*** RECORDS FOR THIS EXERCISE
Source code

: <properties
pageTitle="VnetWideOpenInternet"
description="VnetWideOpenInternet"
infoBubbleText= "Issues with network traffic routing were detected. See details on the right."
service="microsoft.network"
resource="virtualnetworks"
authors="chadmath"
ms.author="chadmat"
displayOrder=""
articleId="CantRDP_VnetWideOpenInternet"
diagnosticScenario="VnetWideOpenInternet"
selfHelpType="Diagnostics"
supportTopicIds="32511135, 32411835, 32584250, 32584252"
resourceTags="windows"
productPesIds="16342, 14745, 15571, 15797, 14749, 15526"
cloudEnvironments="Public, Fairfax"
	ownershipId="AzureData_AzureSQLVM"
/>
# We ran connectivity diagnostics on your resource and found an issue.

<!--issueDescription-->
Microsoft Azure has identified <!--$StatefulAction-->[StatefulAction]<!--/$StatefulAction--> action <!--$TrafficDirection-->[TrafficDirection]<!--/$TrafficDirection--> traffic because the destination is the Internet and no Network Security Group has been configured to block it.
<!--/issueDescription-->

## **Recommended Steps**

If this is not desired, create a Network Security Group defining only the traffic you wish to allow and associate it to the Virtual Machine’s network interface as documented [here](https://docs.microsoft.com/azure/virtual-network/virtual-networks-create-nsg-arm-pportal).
******
▶ EXERCISE PROMPT
Word for word, copy out all the data given above.

▶ RESPONSE AREA
Source code

: <properties
pageTitle="VnetWideOpenInternet"
description="VnetWideOpenInternet"
infoBubbleText= "Issues with network traffic routing were detected. See details on the right."
service="microsoft.network"
resource="virtualnetworks"
authors="chadmath"
ms.author="chadmat"
displayOrder=""
articleId="CantRDP_VnetWideOpenInternet"
diagnosticScenario="VnetWideOpenInternet"
selfHelpType="Diagnostics"
supportTopicIds="32511135, 32411835, 32584250, 32584252"
resourceTags="windows"
productPesIds="16342, 14745, 15571, 15797, 14749, 15526"
cloudEnvironments="Public, Fairfax"
	ownershipId="AzureData_AzureSQLVM"
/>
# We ran connectivity diagnostics on your resource and found an issue.

<!--issueDescription-->
Microsoft Azure has identified <!--$StatefulAction-->[StatefulAction]<!--/$StatefulAction--> action <!--$TrafficDirection-->[TrafficDirection]<!--/$TrafficDirection--> traffic because the destination is the Internet and no Network Security Group has been configured to block it.
<!--/issueDescription-->

## **Recommended Steps**

If this is not desired, create a Network Security Group defining only the traffic you wish to allow and associate it to the Virtual Machine’s network interface as documented [here](https://docs.microsoft.com/azure/virtual-network/virtual-networks-create-nsg-arm-pportal).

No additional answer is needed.